→ **Brief**:
All records below must be written out exactly, with the pictures excluded.

→ **Working data**:
+--

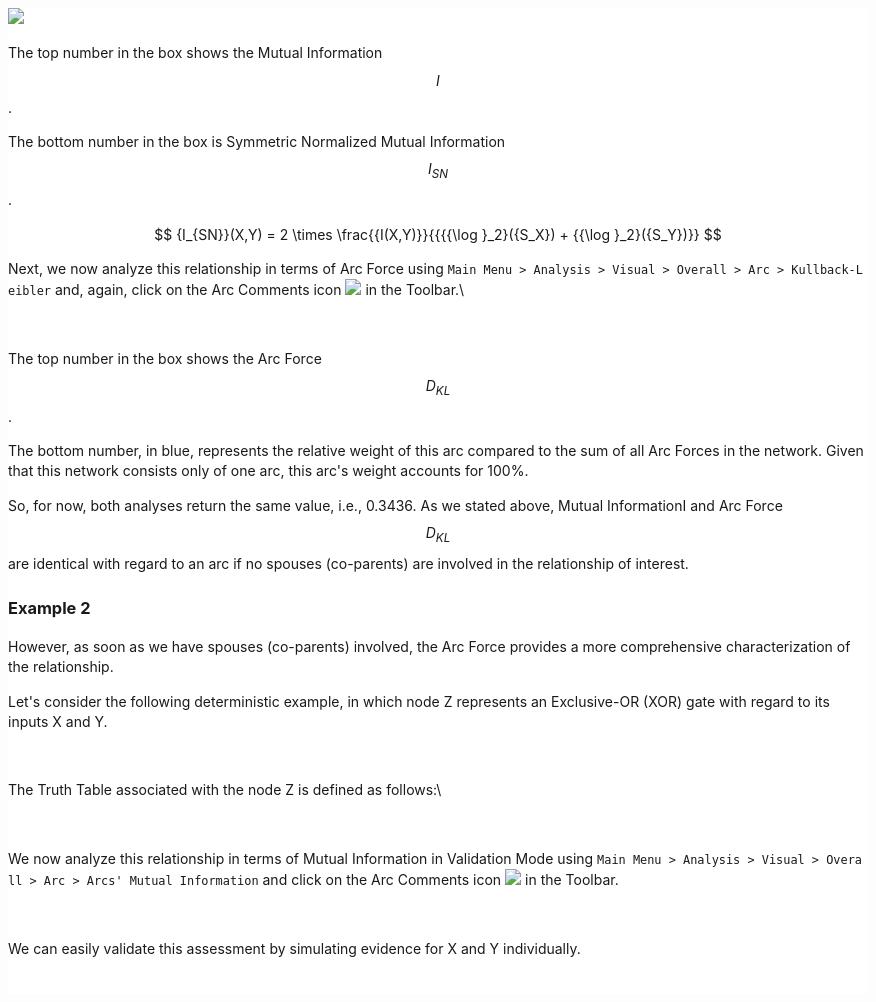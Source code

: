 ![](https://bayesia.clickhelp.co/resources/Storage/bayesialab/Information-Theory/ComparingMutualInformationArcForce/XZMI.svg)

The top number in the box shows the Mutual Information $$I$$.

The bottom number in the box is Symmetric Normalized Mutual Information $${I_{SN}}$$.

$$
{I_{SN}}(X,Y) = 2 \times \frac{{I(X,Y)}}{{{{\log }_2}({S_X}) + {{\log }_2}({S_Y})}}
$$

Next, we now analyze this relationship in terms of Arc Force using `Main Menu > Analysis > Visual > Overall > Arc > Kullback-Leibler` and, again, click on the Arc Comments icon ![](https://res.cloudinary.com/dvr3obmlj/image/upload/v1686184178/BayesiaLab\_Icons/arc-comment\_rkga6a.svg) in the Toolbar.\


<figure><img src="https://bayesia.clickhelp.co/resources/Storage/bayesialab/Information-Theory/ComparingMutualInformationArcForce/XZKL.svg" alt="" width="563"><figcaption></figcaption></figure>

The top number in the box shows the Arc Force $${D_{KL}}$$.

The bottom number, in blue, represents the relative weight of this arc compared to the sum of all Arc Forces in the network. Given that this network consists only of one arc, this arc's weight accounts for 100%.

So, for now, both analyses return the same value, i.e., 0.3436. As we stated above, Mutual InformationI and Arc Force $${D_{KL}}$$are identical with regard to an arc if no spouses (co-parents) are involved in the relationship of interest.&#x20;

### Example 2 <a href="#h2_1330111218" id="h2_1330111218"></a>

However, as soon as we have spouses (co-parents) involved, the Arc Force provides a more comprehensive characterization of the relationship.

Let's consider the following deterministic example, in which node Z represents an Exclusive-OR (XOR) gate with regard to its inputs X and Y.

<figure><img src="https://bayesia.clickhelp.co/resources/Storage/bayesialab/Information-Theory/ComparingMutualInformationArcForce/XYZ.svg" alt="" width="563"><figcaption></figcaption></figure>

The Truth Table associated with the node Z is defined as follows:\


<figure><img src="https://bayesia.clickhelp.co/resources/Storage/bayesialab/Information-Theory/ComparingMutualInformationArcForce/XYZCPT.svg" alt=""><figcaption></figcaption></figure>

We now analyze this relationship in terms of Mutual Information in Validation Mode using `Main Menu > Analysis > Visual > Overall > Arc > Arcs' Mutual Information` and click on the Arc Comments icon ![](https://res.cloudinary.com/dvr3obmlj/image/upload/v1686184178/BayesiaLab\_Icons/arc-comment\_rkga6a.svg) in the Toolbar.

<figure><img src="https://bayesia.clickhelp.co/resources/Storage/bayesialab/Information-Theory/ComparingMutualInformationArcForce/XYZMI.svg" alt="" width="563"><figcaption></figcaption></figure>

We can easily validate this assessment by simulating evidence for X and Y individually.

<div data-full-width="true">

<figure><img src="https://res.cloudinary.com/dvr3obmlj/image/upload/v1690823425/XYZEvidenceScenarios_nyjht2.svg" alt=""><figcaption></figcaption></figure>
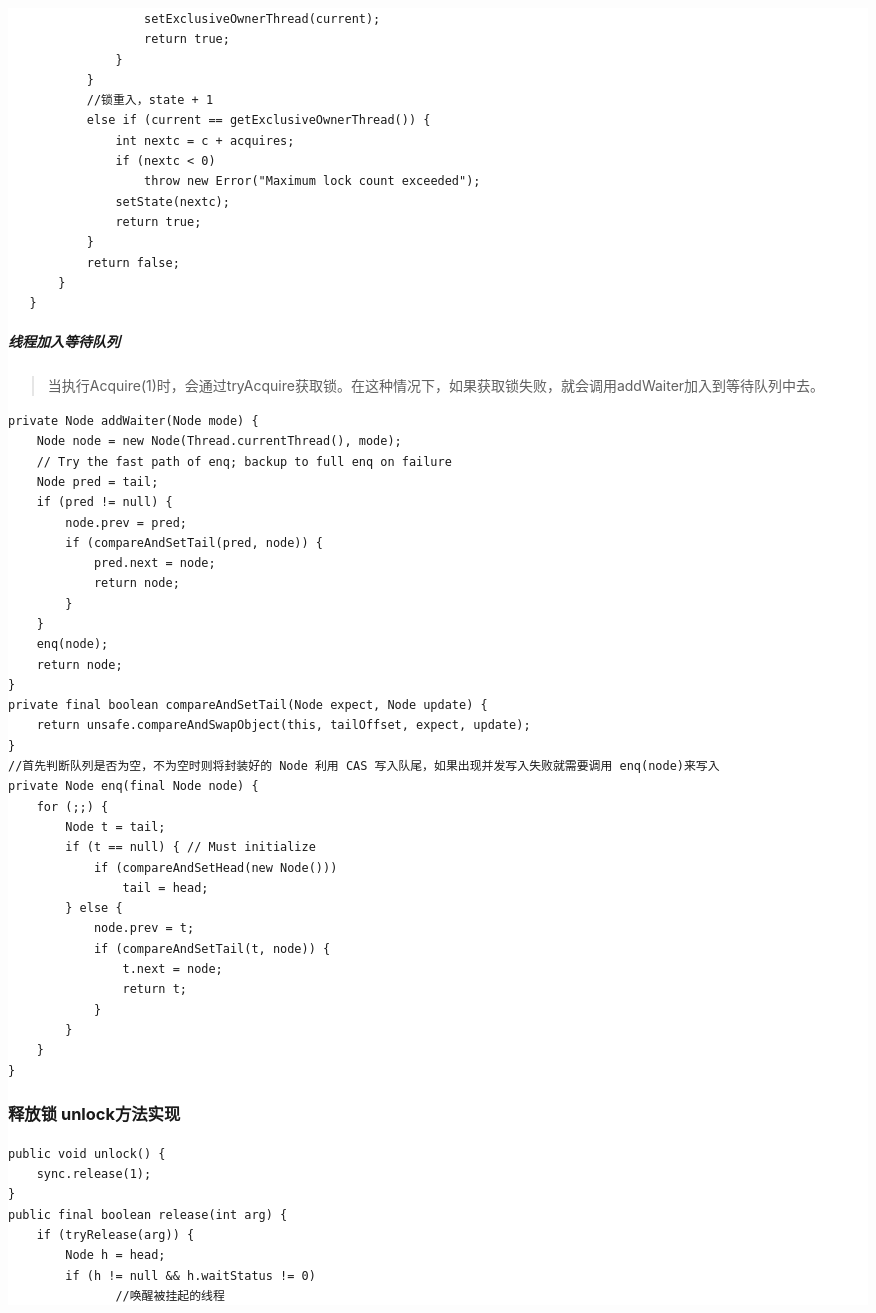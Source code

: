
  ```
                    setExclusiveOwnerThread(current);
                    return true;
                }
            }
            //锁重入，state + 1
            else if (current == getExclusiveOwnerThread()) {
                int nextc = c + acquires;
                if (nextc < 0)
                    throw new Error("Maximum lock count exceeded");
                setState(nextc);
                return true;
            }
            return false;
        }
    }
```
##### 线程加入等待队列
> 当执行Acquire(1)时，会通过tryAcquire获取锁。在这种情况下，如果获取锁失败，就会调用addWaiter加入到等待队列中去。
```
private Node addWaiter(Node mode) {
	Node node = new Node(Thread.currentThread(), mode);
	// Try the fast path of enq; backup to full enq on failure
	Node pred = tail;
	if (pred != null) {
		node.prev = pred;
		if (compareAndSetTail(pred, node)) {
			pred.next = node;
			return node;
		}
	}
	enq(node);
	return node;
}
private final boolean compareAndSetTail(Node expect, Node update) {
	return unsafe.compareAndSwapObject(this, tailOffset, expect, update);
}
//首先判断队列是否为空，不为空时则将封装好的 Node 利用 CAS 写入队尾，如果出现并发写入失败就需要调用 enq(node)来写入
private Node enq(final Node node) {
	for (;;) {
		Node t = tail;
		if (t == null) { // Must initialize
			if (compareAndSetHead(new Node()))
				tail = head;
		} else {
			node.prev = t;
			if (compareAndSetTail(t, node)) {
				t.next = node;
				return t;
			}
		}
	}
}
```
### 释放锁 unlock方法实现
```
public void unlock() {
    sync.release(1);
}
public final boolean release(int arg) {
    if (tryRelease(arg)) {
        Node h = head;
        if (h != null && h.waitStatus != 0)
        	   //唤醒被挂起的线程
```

+--

→ **Solution for this problem**:
Source code

: ![](https://bayesia.clickhelp.co/resources/Storage/bayesialab/Information-Theory/ComparingMutualInformationArcForce/XZMI.svg)

The top number in the box shows the Mutual Information $$I$$.

The bottom number in the box is Symmetric Normalized Mutual Information $${I_{SN}}$$.

$$
{I_{SN}}(X,Y) = 2 \times \frac{{I(X,Y)}}{{{{\log }_2}({S_X}) + {{\log }_2}({S_Y})}}
$$

Next, we now analyze this relationship in terms of Arc Force using `Main Menu > Analysis > Visual > Overall > Arc > Kullback-Leibler` and, again, click on the Arc Comments icon ![](https://res.cloudinary.com/dvr3obmlj/image/upload/v1686184178/BayesiaLab\_Icons/arc-comment\_rkga6a.svg) in the Toolbar.\


<figure><img src="https://bayesia.clickhelp.co/resources/Storage/bayesialab/Information-Theory/ComparingMutualInformationArcForce/XZKL.svg" alt="" width="563"><figcaption></figcaption></figure>

The top number in the box shows the Arc Force $${D_{KL}}$$.

The bottom number, in blue, represents the relative weight of this arc compared to the sum of all Arc Forces in the network. Given that this network consists only of one arc, this arc's weight accounts for 100%.

So, for now, both analyses return the same value, i.e., 0.3436. As we stated above, Mutual InformationI and Arc Force $${D_{KL}}$$are identical with regard to an arc if no spouses (co-parents) are involved in the relationship of interest.&#x20;

### Example 2 <a href="#h2_1330111218" id="h2_1330111218"></a>

However, as soon as we have spouses (co-parents) involved, the Arc Force provides a more comprehensive characterization of the relationship.

Let's consider the following deterministic example, in which node Z represents an Exclusive-OR (XOR) gate with regard to its inputs X and Y.

<figure><img src="https://bayesia.clickhelp.co/resources/Storage/bayesialab/Information-Theory/ComparingMutualInformationArcForce/XYZ.svg" alt="" width="563"><figcaption></figcaption></figure>

The Truth Table associated with the node Z is defined as follows:\


<figure><img src="https://bayesia.clickhelp.co/resources/Storage/bayesialab/Information-Theory/ComparingMutualInformationArcForce/XYZCPT.svg" alt=""><figcaption></figcaption></figure>

We now analyze this relationship in terms of Mutual Information in Validation Mode using `Main Menu > Analysis > Visual > Overall > Arc > Arcs' Mutual Information` and click on the Arc Comments icon ![](https://res.cloudinary.com/dvr3obmlj/image/upload/v1686184178/BayesiaLab\_Icons/arc-comment\_rkga6a.svg) in the Toolbar.

<figure><img src="https://bayesia.clickhelp.co/resources/Storage/bayesialab/Information-Theory/ComparingMutualInformationArcForce/XYZMI.svg" alt="" width="563"><figcaption></figcaption></figure>

We can easily validate this assessment by simulating evidence for X and Y individually.

<div data-full-width="true">

<figure><img src="https://res.cloudinary.com/dvr3obmlj/image/upload/v1690823425/XYZEvidenceScenarios_nyjht2.svg" alt=""><figcaption></figcaption></figure>
Source code

:
  ```
                    setExclusiveOwnerThread(current);
                    return true;
                }
            }
            //锁重入，state + 1
            else if (current == getExclusiveOwnerThread()) {
                int nextc = c + acquires;
                if (nextc < 0)
                    throw new Error("Maximum lock count exceeded");
                setState(nextc);
                return true;
            }
            return false;
        }
    }
```
##### 线程加入等待队列
> 当执行Acquire(1)时，会通过tryAcquire获取锁。在这种情况下，如果获取锁失败，就会调用addWaiter加入到等待队列中去。
```
private Node addWaiter(Node mode) {
	Node node = new Node(Thread.currentThread(), mode);
	// Try the fast path of enq; backup to full enq on failure
	Node pred = tail;
	if (pred != null) {
		node.prev = pred;
		if (compareAndSetTail(pred, node)) {
			pred.next = node;
			return node;
		}
	}
	enq(node);
	return node;
}
private final boolean compareAndSetTail(Node expect, Node update) {
	return unsafe.compareAndSwapObject(this, tailOffset, expect, update);
}
//首先判断队列是否为空，不为空时则将封装好的 Node 利用 CAS 写入队尾，如果出现并发写入失败就需要调用 enq(node)来写入
private Node enq(final Node node) {
	for (;;) {
		Node t = tail;
		if (t == null) { // Must initialize
			if (compareAndSetHead(new Node()))
				tail = head;
		} else {
			node.prev = t;
			if (compareAndSetTail(t, node)) {
				t.next = node;
				return t;
			}
		}
	}
}
```
### 释放锁 unlock方法实现
```
public void unlock() {
    sync.release(1);
}
public final boolean release(int arg) {
    if (tryRelease(arg)) {
        Node h = head;
        if (h != null && h.waitStatus != 0)
        	   //唤醒被挂起的线程
```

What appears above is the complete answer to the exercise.